Just go with it! It’s OK if you don’t get it just right each time. The point is to learn as you go and become more comfortable in the kitchen. If skipping the measurements and saving time will make you happier to prepare a meal for family and friends, then it’ll be worth it in the end. Don’t be too hard on yourself, take it slow, and you’ll see you will be cooking with ease in no time.

Tomato Soup


Olive oil

Alliums of your choice: onions, garlic, shallots, leeks—one or any combo, chopped

Salt and pepper

Red pepper flakes for a kick, fresh basil, thyme, or cumin

28-oz. can of chopped tomatoes in juice

Vegetable broth

Cream or coconut milk


Heat a generous amount of olive oil in a big pot and sauté the alliums you are using with a pinch of salt until they are soft and begin to caramelize.

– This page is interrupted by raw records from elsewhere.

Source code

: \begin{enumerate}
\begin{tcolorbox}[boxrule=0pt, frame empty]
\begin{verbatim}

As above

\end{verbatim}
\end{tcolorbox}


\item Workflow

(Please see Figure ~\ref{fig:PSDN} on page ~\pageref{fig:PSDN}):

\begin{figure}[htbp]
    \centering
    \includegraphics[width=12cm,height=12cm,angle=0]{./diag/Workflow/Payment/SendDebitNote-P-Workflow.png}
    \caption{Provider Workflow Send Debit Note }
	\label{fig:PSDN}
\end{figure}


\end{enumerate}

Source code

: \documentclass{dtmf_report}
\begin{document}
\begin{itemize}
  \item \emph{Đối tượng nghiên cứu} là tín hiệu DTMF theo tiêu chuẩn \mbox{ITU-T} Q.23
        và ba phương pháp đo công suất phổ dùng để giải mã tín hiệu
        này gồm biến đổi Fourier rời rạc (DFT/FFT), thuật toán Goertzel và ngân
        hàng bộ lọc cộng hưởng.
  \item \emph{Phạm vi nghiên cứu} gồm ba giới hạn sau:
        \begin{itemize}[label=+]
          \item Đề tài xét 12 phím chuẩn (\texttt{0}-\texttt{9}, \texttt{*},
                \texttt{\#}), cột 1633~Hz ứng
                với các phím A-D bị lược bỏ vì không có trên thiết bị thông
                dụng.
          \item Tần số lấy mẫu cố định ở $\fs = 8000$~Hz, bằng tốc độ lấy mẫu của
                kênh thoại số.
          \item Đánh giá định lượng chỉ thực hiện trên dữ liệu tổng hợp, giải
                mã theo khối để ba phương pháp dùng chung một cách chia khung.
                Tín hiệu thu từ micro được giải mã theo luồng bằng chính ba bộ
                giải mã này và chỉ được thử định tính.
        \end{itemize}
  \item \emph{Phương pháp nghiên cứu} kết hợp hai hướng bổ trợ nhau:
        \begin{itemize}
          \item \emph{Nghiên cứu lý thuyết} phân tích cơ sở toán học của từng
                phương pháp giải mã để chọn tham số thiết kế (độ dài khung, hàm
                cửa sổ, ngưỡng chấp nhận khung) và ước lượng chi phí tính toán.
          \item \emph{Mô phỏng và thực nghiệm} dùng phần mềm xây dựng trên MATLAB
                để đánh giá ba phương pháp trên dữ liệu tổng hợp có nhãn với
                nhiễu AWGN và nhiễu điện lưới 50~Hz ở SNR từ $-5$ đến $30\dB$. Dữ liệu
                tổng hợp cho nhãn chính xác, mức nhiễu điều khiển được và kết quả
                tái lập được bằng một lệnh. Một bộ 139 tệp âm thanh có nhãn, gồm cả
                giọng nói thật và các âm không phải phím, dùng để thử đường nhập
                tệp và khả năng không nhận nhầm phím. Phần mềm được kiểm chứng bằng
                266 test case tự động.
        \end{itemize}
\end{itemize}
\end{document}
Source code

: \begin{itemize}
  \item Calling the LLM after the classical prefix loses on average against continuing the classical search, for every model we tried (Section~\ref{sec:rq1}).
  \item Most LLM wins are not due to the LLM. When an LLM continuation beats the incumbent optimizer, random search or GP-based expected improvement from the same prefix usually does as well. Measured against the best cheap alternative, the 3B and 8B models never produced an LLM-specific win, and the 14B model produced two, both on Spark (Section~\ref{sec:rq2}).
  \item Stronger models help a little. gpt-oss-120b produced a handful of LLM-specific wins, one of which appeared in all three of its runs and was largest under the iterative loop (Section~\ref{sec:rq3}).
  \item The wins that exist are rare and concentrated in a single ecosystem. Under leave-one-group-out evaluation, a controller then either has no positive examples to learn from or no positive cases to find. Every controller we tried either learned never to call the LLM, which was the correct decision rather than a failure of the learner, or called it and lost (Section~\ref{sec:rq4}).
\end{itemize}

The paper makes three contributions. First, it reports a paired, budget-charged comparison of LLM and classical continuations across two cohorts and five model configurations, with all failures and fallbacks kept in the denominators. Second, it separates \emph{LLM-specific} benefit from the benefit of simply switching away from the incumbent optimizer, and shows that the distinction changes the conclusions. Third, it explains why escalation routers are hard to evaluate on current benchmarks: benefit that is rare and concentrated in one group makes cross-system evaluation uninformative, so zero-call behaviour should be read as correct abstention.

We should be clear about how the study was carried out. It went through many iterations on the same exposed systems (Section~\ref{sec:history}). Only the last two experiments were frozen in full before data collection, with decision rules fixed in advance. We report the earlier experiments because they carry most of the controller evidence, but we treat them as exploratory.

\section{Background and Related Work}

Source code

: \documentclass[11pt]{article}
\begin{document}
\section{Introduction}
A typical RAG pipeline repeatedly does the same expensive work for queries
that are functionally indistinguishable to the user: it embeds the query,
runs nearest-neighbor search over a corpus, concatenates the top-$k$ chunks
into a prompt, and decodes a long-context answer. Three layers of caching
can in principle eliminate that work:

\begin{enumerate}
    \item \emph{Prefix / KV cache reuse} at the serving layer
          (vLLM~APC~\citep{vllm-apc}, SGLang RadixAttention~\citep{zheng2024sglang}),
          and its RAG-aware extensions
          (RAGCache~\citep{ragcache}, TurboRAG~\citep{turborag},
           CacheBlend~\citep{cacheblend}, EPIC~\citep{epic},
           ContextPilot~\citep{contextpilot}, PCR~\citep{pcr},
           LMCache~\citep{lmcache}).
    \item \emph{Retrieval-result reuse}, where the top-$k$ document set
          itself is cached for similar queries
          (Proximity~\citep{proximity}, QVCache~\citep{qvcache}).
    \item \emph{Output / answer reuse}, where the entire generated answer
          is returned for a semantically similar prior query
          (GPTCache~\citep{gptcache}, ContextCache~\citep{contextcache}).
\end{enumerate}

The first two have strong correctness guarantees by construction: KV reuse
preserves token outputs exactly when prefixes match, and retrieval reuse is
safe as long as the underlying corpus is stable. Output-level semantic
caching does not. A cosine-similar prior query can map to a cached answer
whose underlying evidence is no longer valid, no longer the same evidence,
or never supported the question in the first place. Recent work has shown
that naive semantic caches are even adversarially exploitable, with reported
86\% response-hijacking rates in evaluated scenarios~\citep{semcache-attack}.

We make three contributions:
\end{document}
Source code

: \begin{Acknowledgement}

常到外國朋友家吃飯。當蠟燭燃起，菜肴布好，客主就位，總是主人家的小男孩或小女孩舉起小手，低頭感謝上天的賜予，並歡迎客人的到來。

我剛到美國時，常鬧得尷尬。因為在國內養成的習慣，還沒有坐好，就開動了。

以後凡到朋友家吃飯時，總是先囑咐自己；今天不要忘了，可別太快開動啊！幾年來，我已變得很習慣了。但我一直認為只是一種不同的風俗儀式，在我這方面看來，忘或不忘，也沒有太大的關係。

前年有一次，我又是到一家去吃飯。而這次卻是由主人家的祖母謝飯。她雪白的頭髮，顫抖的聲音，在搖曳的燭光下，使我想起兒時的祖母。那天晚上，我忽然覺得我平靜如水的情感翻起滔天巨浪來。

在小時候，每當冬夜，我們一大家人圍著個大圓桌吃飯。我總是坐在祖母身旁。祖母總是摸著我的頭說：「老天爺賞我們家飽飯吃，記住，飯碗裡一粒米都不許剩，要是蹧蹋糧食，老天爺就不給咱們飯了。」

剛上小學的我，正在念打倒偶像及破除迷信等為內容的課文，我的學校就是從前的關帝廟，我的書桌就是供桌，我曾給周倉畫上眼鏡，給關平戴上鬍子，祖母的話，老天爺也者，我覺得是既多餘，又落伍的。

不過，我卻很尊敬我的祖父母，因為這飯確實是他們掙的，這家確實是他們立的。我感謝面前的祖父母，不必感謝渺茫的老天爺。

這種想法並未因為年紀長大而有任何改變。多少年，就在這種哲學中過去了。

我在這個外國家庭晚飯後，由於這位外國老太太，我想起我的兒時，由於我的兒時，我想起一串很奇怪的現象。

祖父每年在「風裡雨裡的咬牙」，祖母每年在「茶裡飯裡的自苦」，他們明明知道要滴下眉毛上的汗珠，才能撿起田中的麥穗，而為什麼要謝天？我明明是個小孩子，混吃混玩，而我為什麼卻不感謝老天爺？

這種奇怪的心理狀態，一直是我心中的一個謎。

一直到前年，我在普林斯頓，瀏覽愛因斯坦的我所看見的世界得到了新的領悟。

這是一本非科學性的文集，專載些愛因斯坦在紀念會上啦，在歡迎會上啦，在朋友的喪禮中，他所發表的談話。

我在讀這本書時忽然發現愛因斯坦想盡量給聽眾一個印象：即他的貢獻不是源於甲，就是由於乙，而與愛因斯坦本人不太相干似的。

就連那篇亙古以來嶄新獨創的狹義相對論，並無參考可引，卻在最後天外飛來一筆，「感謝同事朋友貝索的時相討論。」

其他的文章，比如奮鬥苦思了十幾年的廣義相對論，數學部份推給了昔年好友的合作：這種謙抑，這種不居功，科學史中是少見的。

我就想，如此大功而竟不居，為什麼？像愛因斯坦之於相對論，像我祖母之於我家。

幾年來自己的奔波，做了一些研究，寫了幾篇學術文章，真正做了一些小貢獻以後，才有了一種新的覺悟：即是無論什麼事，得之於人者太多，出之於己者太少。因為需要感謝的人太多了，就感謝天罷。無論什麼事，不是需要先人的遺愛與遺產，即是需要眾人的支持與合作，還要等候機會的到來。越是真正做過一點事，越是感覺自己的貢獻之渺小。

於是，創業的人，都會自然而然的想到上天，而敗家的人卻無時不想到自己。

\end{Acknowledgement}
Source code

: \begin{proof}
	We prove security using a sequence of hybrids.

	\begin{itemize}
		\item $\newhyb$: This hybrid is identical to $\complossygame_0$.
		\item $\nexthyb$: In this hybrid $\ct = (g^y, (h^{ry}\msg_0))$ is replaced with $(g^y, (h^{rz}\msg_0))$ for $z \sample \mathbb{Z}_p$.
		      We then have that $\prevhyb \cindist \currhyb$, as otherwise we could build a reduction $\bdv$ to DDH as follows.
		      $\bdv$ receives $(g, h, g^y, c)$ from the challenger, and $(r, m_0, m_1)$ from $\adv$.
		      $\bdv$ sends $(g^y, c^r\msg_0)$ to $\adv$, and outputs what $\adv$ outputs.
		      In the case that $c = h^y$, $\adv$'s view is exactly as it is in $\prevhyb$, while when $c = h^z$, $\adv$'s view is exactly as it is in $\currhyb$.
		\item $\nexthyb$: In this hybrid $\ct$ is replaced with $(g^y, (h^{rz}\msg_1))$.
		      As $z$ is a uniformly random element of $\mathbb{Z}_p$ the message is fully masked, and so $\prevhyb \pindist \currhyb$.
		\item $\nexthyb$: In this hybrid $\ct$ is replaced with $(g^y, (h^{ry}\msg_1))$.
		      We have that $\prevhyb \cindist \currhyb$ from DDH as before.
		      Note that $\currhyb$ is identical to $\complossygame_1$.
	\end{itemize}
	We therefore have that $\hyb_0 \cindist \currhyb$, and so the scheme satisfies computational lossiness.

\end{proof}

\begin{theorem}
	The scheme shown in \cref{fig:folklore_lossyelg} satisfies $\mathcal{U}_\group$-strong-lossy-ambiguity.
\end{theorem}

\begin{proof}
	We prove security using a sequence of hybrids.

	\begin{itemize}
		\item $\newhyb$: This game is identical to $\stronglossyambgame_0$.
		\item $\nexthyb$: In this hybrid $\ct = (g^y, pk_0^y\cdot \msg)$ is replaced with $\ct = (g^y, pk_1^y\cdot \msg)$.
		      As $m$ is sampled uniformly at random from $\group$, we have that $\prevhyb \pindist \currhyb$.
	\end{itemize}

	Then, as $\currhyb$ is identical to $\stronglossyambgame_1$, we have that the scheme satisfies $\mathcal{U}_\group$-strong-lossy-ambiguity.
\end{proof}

Sprinkle with spices or herbs of your choice and stir to coat. Add the tomatoes with juices and about a cup of vegetable broth. Bring to a simmer and cook until thickened, 20-30 minutes. Season with salt and pepper. Add a swirl of cream or coconut milk if you want a creamier consistency.

Cool soup slightly, then blend with immersion blender or in a food processor in batches. If you want to keep it chunky, only blend half of the mixture. Pour into bowls, drizzle with a little olive oil, and garnish with fresh basil or thyme.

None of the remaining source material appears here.